Brenthurst Wealth Management founder Magnus Heystek will lead the market insights on Wednesday with the investment strategist explaining his inability to promote cryptocurrencies as an asset class as it is an unregulated market. Netflix hit new all-time highs, as a result of Squid Game’s popularity, the Korean show has been widely debated, with Americans apparently consistently insisting on leading the way from an innovation perspective. China, executive compensation and the takeover of Absa’s investment business by Sanlam round off the conversation. – Justin Rowe-Roberts
Magnus Heystek on cryptocurrencies:
First of all, I can’t. I do not recommend it to my customers. It is not a regulated product. And if it goes up, my business, reputation and probably money goes up. I clearly cannot recommend it as a product. But I like to stir the pot a little. I love these reactions from these converted crypto-coins and I like the debate. I mean, where is the value of a crypto coin? Maybe i’m wrong Maybe I miss it. Maybe it’s on the demand side. Maybe I’m missing something as opposed to an intrinsic value so that we can have a very wide-ranging debate about it – fiat currencies and where does the value come from? And the dollar is in decline and the pound and so on. I like to stir these things up, but I’m not yet convinced that a bitcoin or any other cryptocurrency has intrinsic value as opposed to something like a cow that can be milked or you can slaughter.

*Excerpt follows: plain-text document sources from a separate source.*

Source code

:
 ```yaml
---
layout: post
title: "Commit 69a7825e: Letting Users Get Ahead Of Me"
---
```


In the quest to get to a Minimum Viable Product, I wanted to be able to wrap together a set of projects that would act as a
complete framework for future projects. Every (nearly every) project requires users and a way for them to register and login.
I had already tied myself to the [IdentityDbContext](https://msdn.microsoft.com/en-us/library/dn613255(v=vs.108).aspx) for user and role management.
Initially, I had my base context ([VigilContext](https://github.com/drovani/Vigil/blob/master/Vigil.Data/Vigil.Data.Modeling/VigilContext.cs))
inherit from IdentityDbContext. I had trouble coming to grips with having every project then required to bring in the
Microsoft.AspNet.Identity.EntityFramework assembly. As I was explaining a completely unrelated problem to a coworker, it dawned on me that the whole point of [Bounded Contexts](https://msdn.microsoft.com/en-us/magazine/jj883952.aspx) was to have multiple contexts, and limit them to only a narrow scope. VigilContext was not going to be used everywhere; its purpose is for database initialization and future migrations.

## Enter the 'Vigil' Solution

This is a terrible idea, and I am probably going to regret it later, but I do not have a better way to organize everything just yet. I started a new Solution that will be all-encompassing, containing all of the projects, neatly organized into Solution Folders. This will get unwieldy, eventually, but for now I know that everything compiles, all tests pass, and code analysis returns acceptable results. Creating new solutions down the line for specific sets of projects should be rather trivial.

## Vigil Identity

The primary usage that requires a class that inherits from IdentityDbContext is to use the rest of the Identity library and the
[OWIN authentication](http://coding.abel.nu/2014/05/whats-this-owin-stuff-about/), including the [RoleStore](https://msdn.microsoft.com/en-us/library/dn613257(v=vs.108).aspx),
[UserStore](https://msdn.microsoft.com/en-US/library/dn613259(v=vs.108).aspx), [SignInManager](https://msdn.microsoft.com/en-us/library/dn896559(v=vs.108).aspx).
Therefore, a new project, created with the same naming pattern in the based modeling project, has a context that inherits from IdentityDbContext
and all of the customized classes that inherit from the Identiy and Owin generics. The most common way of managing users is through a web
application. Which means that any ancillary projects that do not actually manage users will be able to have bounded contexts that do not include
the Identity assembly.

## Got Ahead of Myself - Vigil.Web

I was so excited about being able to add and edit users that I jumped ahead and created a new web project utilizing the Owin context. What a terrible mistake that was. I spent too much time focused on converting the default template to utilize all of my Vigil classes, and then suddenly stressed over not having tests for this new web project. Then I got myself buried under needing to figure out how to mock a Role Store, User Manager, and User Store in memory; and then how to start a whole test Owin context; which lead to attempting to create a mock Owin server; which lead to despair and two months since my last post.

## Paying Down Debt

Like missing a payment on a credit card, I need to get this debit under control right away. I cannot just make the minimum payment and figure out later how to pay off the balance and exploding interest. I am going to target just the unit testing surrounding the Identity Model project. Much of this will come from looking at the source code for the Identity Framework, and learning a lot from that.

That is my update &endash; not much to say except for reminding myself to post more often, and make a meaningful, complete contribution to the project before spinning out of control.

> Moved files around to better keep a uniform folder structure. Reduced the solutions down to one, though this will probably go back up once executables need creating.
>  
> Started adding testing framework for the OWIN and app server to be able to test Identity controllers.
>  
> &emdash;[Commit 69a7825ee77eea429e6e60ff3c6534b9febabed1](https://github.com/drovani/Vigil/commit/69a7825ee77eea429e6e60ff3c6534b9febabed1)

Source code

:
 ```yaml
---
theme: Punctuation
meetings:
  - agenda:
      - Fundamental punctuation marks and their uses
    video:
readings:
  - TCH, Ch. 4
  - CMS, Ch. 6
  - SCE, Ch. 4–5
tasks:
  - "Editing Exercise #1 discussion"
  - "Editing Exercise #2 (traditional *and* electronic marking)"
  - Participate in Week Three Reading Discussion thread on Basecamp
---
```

On Netflix’s ability to innovate:
Well, the Netflix story is, of course, a phenomenal story. I’m reading the book on Netflix right now, and it just so happens that the Netflix boss is my neighbor in South Africa. We talked for a long time about the strategy in South Africa and he is not an American. He is a Nigerian, raised in the UK and lives in South Africa. I thought their strategy was just brilliant. What they did – and it made a lot of sense – and I’ve seen a lot of their productions that are set in a specific country, be it Iceland or Norway or even South Africa. Other than being a great story and a great cast. It also brings in the cultural and historical aspects of many countries that attract people from a wider spectrum as opposed to a story based solely on America. So I find it fascinating. I mean, we addicts to Netflix.

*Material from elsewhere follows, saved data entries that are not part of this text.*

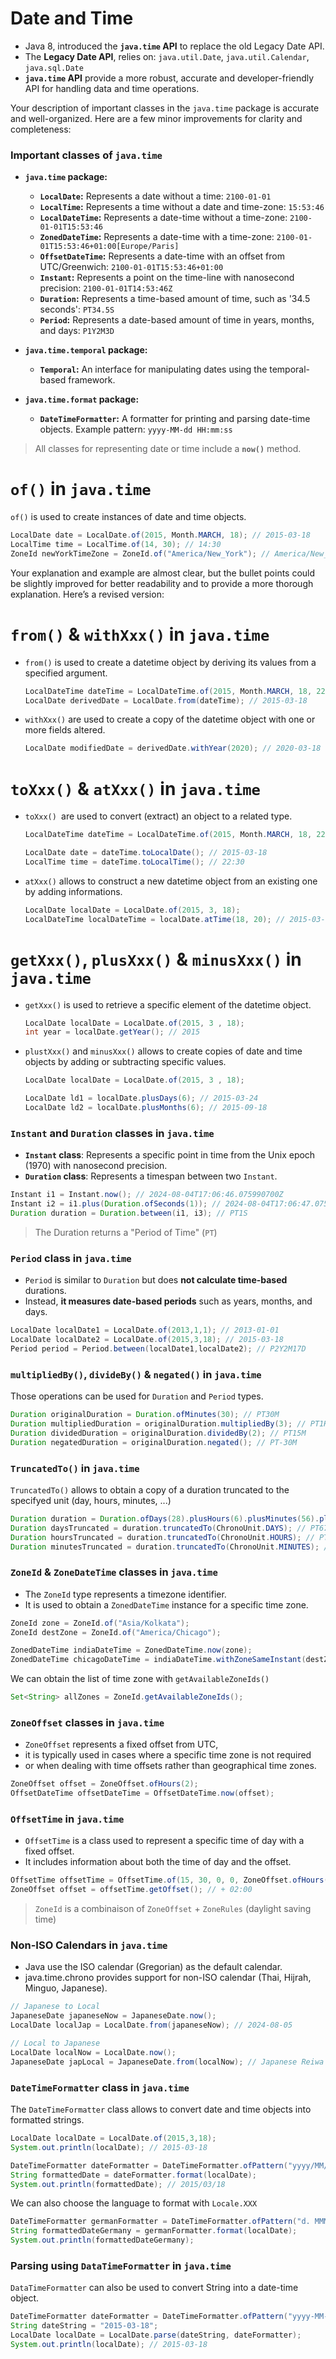 # Date and Time

- Java 8, introduced the **`java.time` API** to replace the old Legacy Date API.
- The **Legacy Date API**, relies on: `java.util.Date`, `java.util.Calendar`, `java.sql.Date`
- **`java.time` API** provide a more robust, accurate and developer-friendly API for handling data and time operations.

Your description of important classes in the `java.time` package is accurate and well-organized. Here are a few minor improvements for clarity and completeness:

### Important classes of `java.time`

- **`java.time` package:**
  - **`LocalDate`:** Represents a date without a time: `2100-01-01`
  - **`LocalTime`:** Represents a time without a date and time-zone: `15:53:46`
  - **`LocalDateTime`:** Represents a date-time without a time-zone: `2100-01-01T15:53:46`
  - **`ZonedDateTime`:** Represents a date-time with a time-zone: `2100-01-01T15:53:46+01:00[Europe/Paris]`
  - **`OffsetDateTime`:** Represents a date-time with an offset from UTC/Greenwich: `2100-01-01T15:53:46+01:00`
  - **`Instant`:** Represents a point on the time-line with nanosecond precision: `2100-01-01T14:53:46Z`
  - **`Duration`:** Represents a time-based amount of time, such as '34.5 seconds': `PT34.5S`
  - **`Period`:** Represents a date-based amount of time in years, months, and days: `P1Y2M3D`

- **`java.time.temporal` package:**
  - **`Temporal`:** An interface for manipulating dates using the temporal-based framework.

- **`java.time.format` package:**
  - **`DateTimeFormatter`:** A formatter for printing and parsing date-time objects. Example pattern: `yyyy-MM-dd HH:mm:ss`

> All classes for representing date or time include a **`now()`** method.

# `of()` in `java.time`

`of()` is used to create instances of date and time objects.

```java
LocalDate date = LocalDate.of(2015, Month.MARCH, 18); // 2015-03-18
LocalTime time = LocalTime.of(14, 30); // 14:30
ZoneId newYorkTimeZone = ZoneId.of("America/New_York"); // America/New_York
```

Your explanation and example are almost clear, but the bullet points could be slightly improved for better readability and to provide a more thorough explanation. Here’s a revised version:

# `from()` & `withXxx()` in `java.time`

- `from()` is used to create a datetime object by deriving its values from a specified argument.

    ```java
    LocalDateTime dateTime = LocalDateTime.of(2015, Month.MARCH, 18, 22, 30);
    LocalDate derivedDate = LocalDate.from(dateTime); // 2015-03-18
    ```

- `withXxx()` are used to create a copy of the datetime object with one or more fields altered.

    ```java
    LocalDate modifiedDate = derivedDate.withYear(2020); // 2020-03-18
    ```

# `toXxx()` & `atXxx()` in `java.time`

- `toXxx() `are used to convert (extract) an object to a related type.

    ```java
    LocalDateTime dateTime = LocalDateTime.of(2015, Month.MARCH, 18, 22, 30);

    LocalDate date = dateTime.toLocalDate(); // 2015-03-18
    LocalTime time = dateTime.toLocalTime(); // 22:30
    ```

- `atXxx()` allows to construct a new datetime object from an existing one by adding informations.

    ```java
    LocalDate localDate = LocalDate.of(2015, 3, 18);
    LocalDateTime localDateTime = localDate.atTime(18, 20); // 2015-03-18T18:20
    ```
# `getXxx()`, `plusXxx()` & `minusXxx()` in `java.time`

- `getXxx()` is used to retrieve a specific element of the datetime object.
    ```java
    LocalDate localDate = LocalDate.of(2015, 3 , 18);
    int year = localDate.getYear(); // 2015
    ```
- `plustXxx()` and `minusXxx()` allows to create copies of date and time objects by adding or subtracting specific values.
    ```java
    LocalDate localDate = LocalDate.of(2015, 3 , 18);

    LocalDate ld1 = localDate.plusDays(6); // 2015-03-24
    LocalDate ld2 = localDate.plusMonths(6); // 2015-09-18
    ```

### `Instant` and `Duration` classes in `java.time`

- **`Instant` class**: Represents a specific point in time from the Unix epoch (1970) with nanosecond precision.
- **`Duration` class**: Represents a timespan between two `Instant`.

```java
Instant i1 = Instant.now(); // 2024-08-04T17:06:46.075990700Z
Instant i2 = i1.plus(Duration.ofSeconds(1)); // 2024-08-04T17:06:47.075990700Z
Duration duration = Duration.between(i1, i3); // PT1S
```
> The Duration returns a "Period of Time" (`PT`)

### `Period` class in `java.time`

- `Period` is similar to `Duration` but does **not calculate time-based** durations.
- Instead, **it measures date-based periods** such as years, months, and days.

```java
LocalDate localDate1 = LocalDate.of(2013,1,1); // 2013-01-01
LocalDate localDate2 = LocalDate.of(2015,3,18); // 2015-03-18
Period period = Period.between(localDate1,localDate2); // P2Y2M17D
```

### `multipliedBy()`, `divideBy()` & `negated()` in `java.time`

Those operations can be used for `Duration` and `Period` types.

```java
Duration originalDuration = Duration.ofMinutes(30); // PT30M
Duration multipliedDuration = originalDuration.multipliedBy(3); // PT1H30M
Duration dividedDuration = originalDuration.dividedBy(2); // PT15M
Duration negatedDuration = originalDuration.negated(); // PT-30M
```

### `TruncatedTo()` in `java.time`

`TruncatedTo()` allows to obtain a copy of a duration truncated to the specifyed unit (day, hours, minutes, ...) 

```java
Duration duration = Duration.ofDays(28).plusHours(6).plusMinutes(56).plusSeconds(19); // PT678H56M19S
Duration daysTruncated = duration.truncatedTo(ChronoUnit.DAYS); // PT672H
Duration hoursTruncated = duration.truncatedTo(ChronoUnit.HOURS); // PT678H
Duration minutesTruncated = duration.truncatedTo(ChronoUnit.MINUTES); // PT678H56M
```

### `ZoneId` & `ZoneDateTime` classes in `java.time`

- The `ZoneId` type represents a timezone identifier.
- It is used to obtain a `ZonedDateTime` instance for a specific time zone.

```java
ZoneId zone = ZoneId.of("Asia/Kolkata");
ZoneId destZone = ZoneId.of("America/Chicago");

ZonedDateTime indiaDateTime = ZonedDateTime.now(zone);
ZonedDateTime chicagoDateTime = indiaDateTime.withZoneSameInstant(destZone);
```

We can obtain the list of time zone with `getAvailableZoneIds()`
```java
Set<String> allZones = ZoneId.getAvailableZoneIds();
```

### `ZoneOffset` classes in `java.time`

- `ZoneOffset` represents a fixed offset from UTC,
- it is typically used in cases where a specific time zone is not required 
- or when dealing with time offsets rather than geographical time zones.

```java
ZoneOffset offset = ZoneOffset.ofHours(2);
OffsetDateTime offsetDateTime = OffsetDateTime.now(offset);
```

### `OffsetTime` in `java.time`

- `OffsetTime` is a class used to represent a specific time of day with a fixed offset.
- It includes information about both the time of day and the offset.

```java
OffsetTime offsetTime = OffsetTime.of(15, 30, 0, 0, ZoneOffset.ofHours(2));
ZoneOffset offset = offsetTime.getOffset(); // + 02:00
```

> `ZoneId` is a combinaison of `ZoneOffset` + `ZoneRules` (daylight saving time)

### Non-ISO Calendars in `java.time`

- Java use the ISO calendar (Gregorian) as the default calendar.
- java.time.chrono provides support for non-ISO calendar (Thai, Hijrah, Minguo, Japanese).

```java
// Japanese to Local
JapaneseDate japaneseNow = JapaneseDate.now();
LocalDate localJap = LocalDate.from(japaneseNow); // 2024-08-05

// Local to Japanese
LocalDate localNow = LocalDate.now();
JapaneseDate japLocal = JapaneseDate.from(localNow); // Japanese Reiwa 6-08-05
```

### `DateTimeFormatter` class in `java.time`

The `DateTimeFormatter` class allows to convert date and time objects into formatted strings.

```java
LocalDate localDate = LocalDate.of(2015,3,18);
System.out.println(localDate); // 2015-03-18

DateTimeFormatter dateFormatter = DateTimeFormatter.ofPattern("yyyy/MM/dd");
String formattedDate = dateFormatter.format(localDate);
System.out.println(formattedDate); // 2015/03/18
```

We can also choose the language to format with `Locale.XXX`

```java
DateTimeFormatter germanFormatter = DateTimeFormatter.ofPattern("d. MMMM yyyy", Locale.GERMAN);
String formattedDateGermany = germanFormatter.format(localDate);
System.out.println(formattedDateGermany);
```

### Parsing using `DataTimeFormatter` in `java.time`

`DataTimeFormatter` can also be used to convert String into a date-time object.

```java
DateTimeFormatter dateFormatter = DateTimeFormatter.ofPattern("yyyy-MM-dd");
String dateString = "2015-03-18";
LocalDate localDate = LocalDate.parse(dateString, dateFormatter); 
System.out.println(localDate); // 2015-03-18
```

Regarding the signals from the Chinese government:
We have to try to fully understand it, and I don’t think we are. I’ve read many comments on the matter from American and British commentators who say they are trying to decipher what the Chinese government is trying to do. By and large, the Chinese government does not communicate very well. Or maybe that’s their conscious strategy. I saw this fascinating interview from George Magnus from the China Study – I think it’s at Oxford University – and that was a fascinating interview. Here is an expert who has been studying China for 30 to 40 years. The message that came over is that, as a Westerner, you will struggle to understand what China is trying to do because China thinks differently from the West. Your strategy is different. Their attitudes towards life and problems are different. So you have to put on a Chinese thinking cap to try to understand what is happening in China.